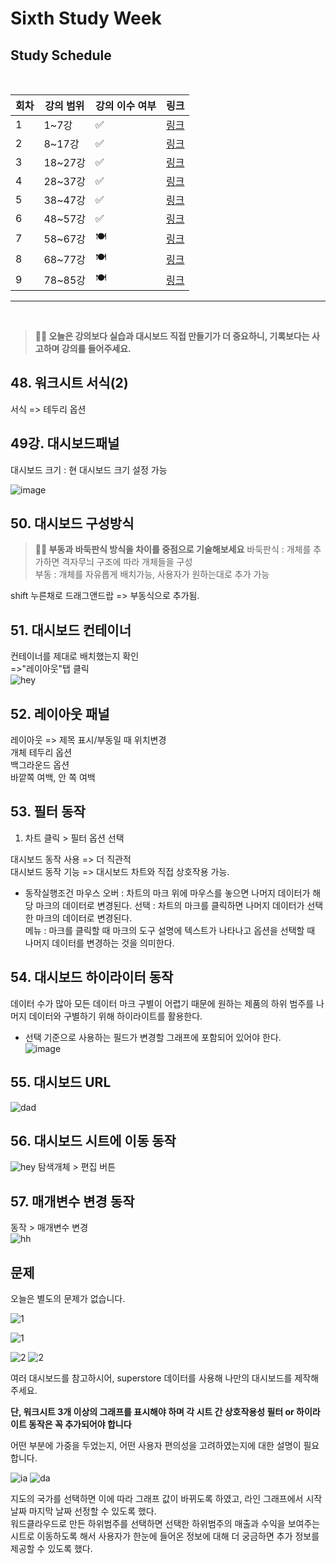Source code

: # Sixth Study Week


## Study Schedule
<br>

| 회차 | 강의 범위   | 강의 이수 여부 | 링크                                                                                                     |
|------|-------------|----------------|--------------------------------------------------------------------------------------------------------|
| 1    | 1~7강       | ✅              | [링크](https://www.youtube.com/watch?v=AXkaUrJs-Ko&list=PL87tgIIryGsa5vdz6MsaOEF8PK-YqK3fz&index=84)    |
| 2    | 8~17강      | ✅              | [링크](https://www.youtube.com/watch?v=AXkaUrJs-Ko&list=PL87tgIIryGsa5vdz6MsaOEF8PK-YqK3fz&index=75)    |
| 3    | 18~27강     | ✅              | [링크](https://www.youtube.com/watch?v=AXkaUrJs-Ko&list=PL87tgIIryGsa5vdz6MsaOEF8PK-YqK3fz&index=65)    |
| 4    | 28~37강     | ✅              | [링크](https://www.youtube.com/watch?v=e6J0Ljd6h44&list=PL87tgIIryGsa5vdz6MsaOEF8PK-YqK3fz&index=55)    |
| 5    | 38~47강     | ✅              | [링크](https://www.youtube.com/watch?v=AXkaUrJs-Ko&list=PL87tgIIryGsa5vdz6MsaOEF8PK-YqK3fz&index=45)    |
| 6    | 48~57강     | ✅              | [링크](https://www.youtube.com/watch?v=AXkaUrJs-Ko&list=PL87tgIIryGsa5vdz6MsaOEF8PK-YqK3fz&index=35)    |
| 7    | 58~67강     | 🍽️             | [링크](https://www.youtube.com/watch?v=AXkaUrJs-Ko&list=PL87tgIIryGsa5vdz6MsaOEF8PK-YqK3fz&index=25)    |
| 8    | 68~77강     | 🍽️             | [링크](https://www.youtube.com/watch?v=AXkaUrJs-Ko&list=PL87tgIIryGsa5vdz6MsaOEF8PK-YqK3fz&index=15)    |
| 9    | 78~85강     | 🍽️             | [링크](https://www.youtube.com/watch?v=AXkaUrJs-Ko&list=PL87tgIIryGsa5vdz6MsaOEF8PK-YqK3fz&index=5)     |
---

<br/>
<!-- 여기까진 그대로 둬 주세요-->

> **🧞‍♀️ 오늘은 강의보다 실습과 대시보드 직접 만들기가 더 중요하니, 기록보다는 사고하며 강의를 들어주세요.**

## 48. 워크시트 서식(2)

<!-- 워크시트에 관해 본 강의에서 알게 된 점을 적어주세요 -->
서식 => 테두리 옵션    



## 49강. 대시보드패널

<!-- 대시보드패널 강의에서 알게 된 점을 적어주세요. -->
대시보드 크기 : 현 대시보드 크기 설정 가능   

![image](../tableau/image/image%20copy%2014.png)


## 50. 대시보드 구성방식

<!-- 알게 된 점을 적고, 아래 질문에 답해보세요 :) -->

> **🧞‍♀️ 부동과 바둑판식 방식을 차이를 중점으로 기술해보세요**
바둑판식 : 개체를 추가하면 격자무늬 구조에 따라 개체들을 구성   
부동 : 개체를 자유롭게 배치가능, 사용자가 원하는대로 추가 가능   

shift 누른채로 드래그앤드랍 => 부동식으로 추가됨.    


## 51. 대시보드 컨테이너
컨테이너를 제대로 배치했는지 확인    
=>"레이아웃"탭 클릭   
![hey](../tableau/image/image%20copy%2015.png)

## 52. 레이아웃 패널
레이아웃 => 제목 표시/부동일 때 위치변경    
개체 테두리 옵션    
백그라운드 옵션    
바깥쪽 여백, 안 쪽 여백       

## 53. 필터 동작

<!-- 필터 동작에 대해 알게 된 점을 적어주세요 -->
1. 차트 클릭 > 필터 옵션 선택   

대시보드 동작 사용 => 더 직관적   
대시보드 동작 기능 => 대시보드 차트와 직접 상호작용 가능.   

- 동작실행조건
마우스 오버 : 차트의 마크 위에 마우스를 놓으면 나머지 데이터가 해당 마크의 데이터로 변경된다.
선택 : 차트의 마크를 클릭하면 나머지 데이터가 선택한 마크의 데이터로 변경된다.   
메뉴 : 마크를 클릭할 때 마크의 도구 설명에 텍스트가 나타나고 옵션을 선택할 때 나머지 데이터를 변경하는 것을 의미한다.    


## 54. 대시보드 하이라이터 동작

<!-- 하이라이터에 대해 알게 된 점을 적어주세요 -->
데이터 수가 많아 모든 데이터 마크 구별이 어렵기 때문에 원하는 제품의 하위 범주를 나머지 데이터와 구별하기 위해 하이라이트를 활용한다.    
- 선택 기준으로 사용하는 필드가 변경할 그래프에 포함되어 있어야 한다.     
![image](../tableau/image/image%20copy%2016.png)


## 55. 대시보드 URL

<!-- URL에 대해 알게 된 점을 적어주세요 -->
![dad](../tableau/image/image%20copy%2017.png)

## 56. 대시보드 시트에 이동 동작

<!-- 대시보드 시트에 이동에 대해 알게 된 점을 적어주세요!-->
![hey](../tableau/image/image%20copy%2018.png)
탐색개체 > 편집 버튼 


## 57. 매개변수 변경 동작

<!-- 매개변수 변경 동작에 대해 알게 된 점을 적어주세요!-->
동작 > 매개변수 변경    
 ![hh](../tableau/image/image%20copy%2019.png)

## 문제

오늘은 별도의 문제가 없습니다. 

![1](../study/img/3rd%20study/1688556627184.png)

![1](../study/img/3rd%20study/Global%20SuperStore%20Dashboard.png)

![2](../study/img/3rd%20study/images.jpeg)
![2](../study/img/3rd%20study/maxresdefault.jpg)

여러 대시보드를 참고하시어, superstore 데이터를 사용해 나만의 대시보드를 제작해주세요.

**단, 워크시트 3개 이상의 그래프를 표시해야 하며 각 시트 간 상호작용성 필터 or 하이라이트 동작은 꼭 추가되어야 합니다**

어떤 부분에 가중을 두었는지, 어떤 사용자 편의성을 고려하였는지에 대한 설명이 필요합니다.


![ia](../tableau/image/image-1.png)
![da](../tableau/image/image-2.png)


지도의 국가를 선택하면 이에 따라 그래프 값이 바뀌도록 하였고, 라인 그래프에서 시작날짜 마지막 날짜 선정할 수 있도록 했다.    
워드클라우드로 만든 하위범주를 선택하면 선택한 하위범주의 매출과 수익을 보여주는 시트로 이동하도록 해서 사용자가 한눈에 들어온 정보에 대해 더 궁금하면 추가 정보를 제공할 수 있도록 했다.    
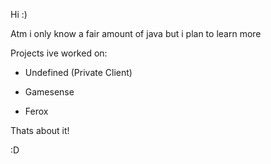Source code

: Hi :)

Atm i only know a fair amount of java but i plan to learn more

Projects ive worked on:

- Undefined (Private Client)

- Gamesense 

- Ferox

Thats about it! 

:D
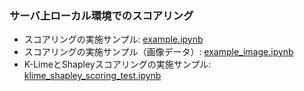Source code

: ### サーバ上ローカル環境でのスコアリング

- スコアリングの実施サンプル: [example.ipynb](./example.ipynb)
- スコアリングの実施サンプル（画像データ）: [example_image.ipynb](./example_image.ipynb)
- K-LimeとShapleyスコアリングの実施サンプル: [klime_shapley_scoring_test.ipynb](./klime_shapley_scoring_test.ipynb)
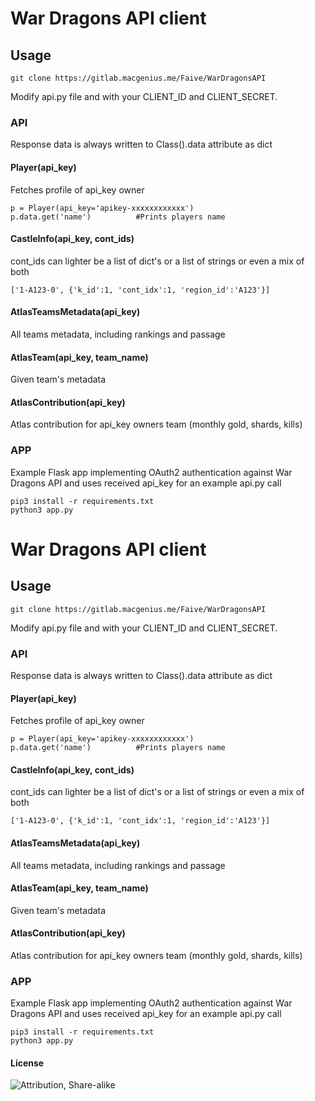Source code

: # War Dragons API client

## Usage

    git clone https://gitlab.macgenius.me/Faive/WarDragonsAPI

Modify api.py file and with your CLIENT_ID and CLIENT_SECRET.

### API

Response data is always written to Class().data attribute as dict

#### Player(api_key)

Fetches profile of api_key owner

    p = Player(api_key='apikey-xxxxxxxxxxxx')
    p.data.get('name')			#Prints players name

#### CastleInfo(api_key, cont_ids)

cont_ids can lighter be a list of dict's or a list of strings or even a mix of both

    ['1-A123-0', {'k_id':1, 'cont_idx':1, 'region_id':'A123'}]

#### AtlasTeamsMetadata(api_key)
All teams metadata, including rankings and passage

#### AtlasTeam(api_key, team_name)
Given team's metadata

#### AtlasContribution(api_key)
Atlas contribution for api_key owners team (monthly gold, shards, kills)

### APP

Example Flask app implementing OAuth2 authentication against War Dragons API and uses received api_key for an example api.py call

    pip3 install -r requirements.txt
    python3 app.py

# War Dragons API client

## Usage

    git clone https://gitlab.macgenius.me/Faive/WarDragonsAPI

Modify api.py file and with your CLIENT_ID and CLIENT_SECRET.

### API

Response data is always written to Class().data attribute as dict

#### Player(api_key)

Fetches profile of api_key owner

    p = Player(api_key='apikey-xxxxxxxxxxxx')
    p.data.get('name')			#Prints players name

#### CastleInfo(api_key, cont_ids)

cont_ids can lighter be a list of dict's or a list of strings or even a mix of both

    ['1-A123-0', {'k_id':1, 'cont_idx':1, 'region_id':'A123'}]

#### AtlasTeamsMetadata(api_key)
All teams metadata, including rankings and passage

#### AtlasTeam(api_key, team_name)
Given team's metadata

#### AtlasContribution(api_key)
Atlas contribution for api_key owners team (monthly gold, shards, kills)

### APP

Example Flask app implementing OAuth2 authentication against War Dragons API and uses received api_key for an example api.py call

    pip3 install -r requirements.txt
    python3 app.py

#### License
![Attribution, Share-alike](https://mirrors.creativecommons.org/presskit/buttons/88x31/svg/by-sa.svg)
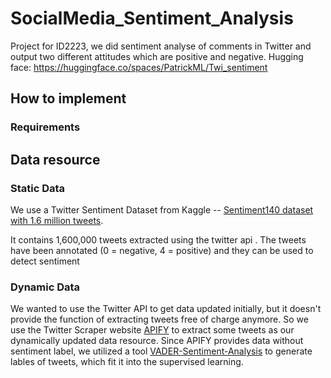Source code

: # SocialMedia_Sentiment_Analysis


Project for ID2223, we did sentiment analyse of comments in Twitter and output two different attitudes which are positive and negative.
Hugging face: https://huggingface.co/spaces/PatrickML/Twi_sentiment

## How to implement
### Requirements
## Data resource
### Static Data
We use a Twitter Sentiment Dataset from Kaggle -- [Sentiment140 dataset with 1.6 million tweets](https://www.kaggle.com/datasets/kazanova/sentiment140).

It contains 1,600,000 tweets extracted using the twitter api . The tweets have been annotated (0 = negative, 4 = positive) and they can be used to detect sentiment 

### Dynamic Data
We wanted to use the Twitter API to get data updated initially, but it doesn't provide the function of extracting tweets free of charge anymore. So we use the Twitter Scraper website [APIFY](https://console.apify.com/) to extract some tweets as our dynamically updated data resource. Since APIFY provides data without sentiment label, we utilized a tool [VADER-Sentiment-Analysis](https://github.com/cjhutto/vaderSentiment) to generate lables of tweets, which fit it into the supervised learning.
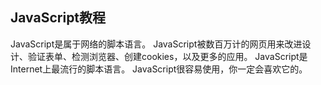 ## JavaScript教程

JavaScript是属于网络的脚本语言。
JavaScript被数百万计的网页用来改进设计、验证表单、检测浏览器、创建cookies，以及更多的应用。
JavaScript是Internet上最流行的脚本语言。
JavaScript很容易使用，你一定会喜欢它的。

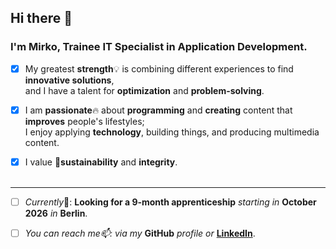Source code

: ##  Hi there 👋
### I'm **Mirko**, Trainee **IT Specialist in Application Development**.

- [x] My greatest **strength**💡 is combining different experiences to find **innovative solutions**,<br>
and I have a talent for **optimization** and **problem-solving**.

- [x] I am **passionate**🔥 about **programming** and **creating** content that **improves** people's lifestyles;<br>
 I enjoy applying **technology**, building things, and producing multimedia content.
 
- [x] I value 🌱**sustainability** and **integrity**.
 <br><br>
---
- [ ]  *Currently*📌: **Looking for a 9‑month apprenticeship** *starting in* **October 2026** *in* **Berlin**.
- [ ]  *You can reach me📫: via my* **GitHub** *profile or* **[LinkedIn](https://www.linkedin.com/in/mirkotardioit/)**.



<!--
**mtdeve/mtdeve** is a ✨ _special_ ✨ repository because its `README.md` (this file) appears on your GitHub profile.

Here are some ideas to get you started:

- 🔭 I’m currently working on ...
- 🌱 I’m currently learning ...
- 👯 I’m looking to collaborate on ...
- 🤔 I’m looking for help with ...
- 💬 Ask me about ...
- 📫 How to reach me: ...
- 😄 Pronouns: ...
- ⚡ Fun fact: ...
-->
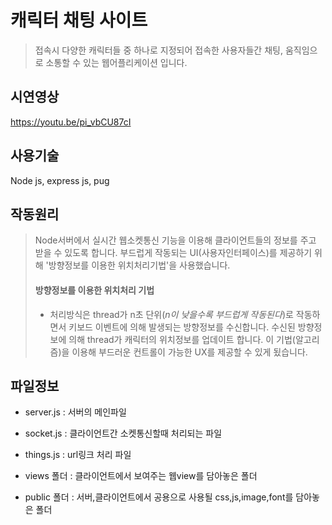 # 캐릭터 채팅 사이트
> 접속시 다양한 캐릭터들 중 하나로 지정되어 접속한 사용자들간 채팅, 움직임으로 소통할 수 있는 웹어플리케이션 입니다.


## 시연영상
https://youtu.be/pi_vbCU87cI

## 사용기술 
Node js, express js, pug

## 작동원리
> Node서버에서 실시간 웹소켓통신 기능을 이용해 클라이언트들의 정보를 주고 받을 수 있도록 합니다.
> 부드럽게 작동되는 UI(사용자인터페이스)를 제공하기 위해 '방향정보를 이용한 위치처리기법'을 사용했습니다.
> #### 방향정보를 이용한 위치처리 기법
> * 처리방식은 thread가 n초 단위(*n이 낮을수록 부드럽게 작동된다*)로 작동하면서 키보드 이벤트에 의해 발생되는 방향정보를 수신합니다.
수신된 방향정보에 의해 thread가 캐릭터의 위치정보를 업데이트 합니다. 이 기법(알고리즘)을 이용해 부드러운 컨트롤이 가능한 UX를 제공할 수 있게 됬습니다.

## 파일정보
+ server.js : 서버의 메인파일
+ socket.js : 클라이언트간 소켓통신할때 처리되는 파일
+ things.js : url링크 처리 파일

+ views 폴더 : 클라이언트에서 보여주는 웹view를 담아놓은 폴더
+ public 폴더 : 서버,클라이언트에서 공용으로 사용될 css,js,image,font를 담아놓은 폴더

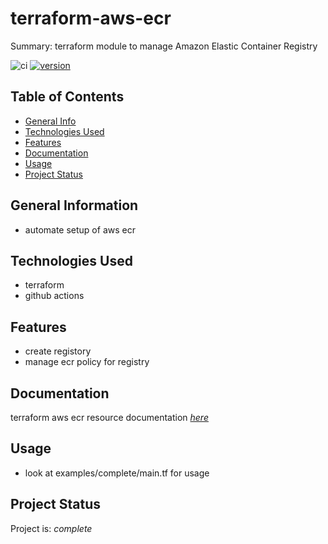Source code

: # terraform-aws-ecr #

Summary: terraform module to manage Amazon Elastic Container Registry

![ci](https://github.com/conventional-changelog/standard-version/workflows/ci/badge.svg)
[![version](https://img.shields.io/badge/version-1.x-yellow.svg)](https://semver.org)

## Table of Contents
* [General Info](#general-information)
* [Technologies Used](#technologies-used)
* [Features](#Features)
* [Documentation](#Documentation)
* [Usage](#usage)
* [Project Status](#project-status)

## General Information
- automate setup of aws ecr

## Technologies Used
- terraform
- github actions

## Features

* create registory
* manage ecr policy for registry

## Documentation

terraform aws ecr resource documentation  [_here_](https://registry.terraform.io/providers/hashicorp/aws/latest/docs/resources/ecr_repository)

## Usage

* look at examples/complete/main.tf for usage 

## Project Status
Project is: _complete_ 

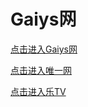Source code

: # Gaiys网

[点击进入Gaiys网](https://gaiys.com)

[点击进入唯一网](https://vyide.com)

[点击进入乐TV](https://6ltv.com)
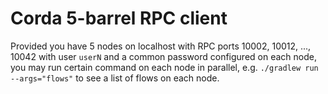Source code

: # Corda 5-barrel RPC client

Provided you have 5 nodes on localhost with RPC ports 10002, 10012, ..., 10042 with user `userN` and a common password configured on each node, you may run certain command on each node in parallel, e.g. `./gradlew run --args="flows"` to see a list of flows on each node.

+===+

▸ AIM OF THE TASK: Filter the lines above so that only those with the string "매개변수" remain, then copy them.

▸ ANSWER TO THIS EXERCISE:
## 57. 매개변수 변경 동작
<!-- 매개변수 변경 동작에 대해 알게 된 점을 적어주세요!-->
동작 > 매개변수 변경    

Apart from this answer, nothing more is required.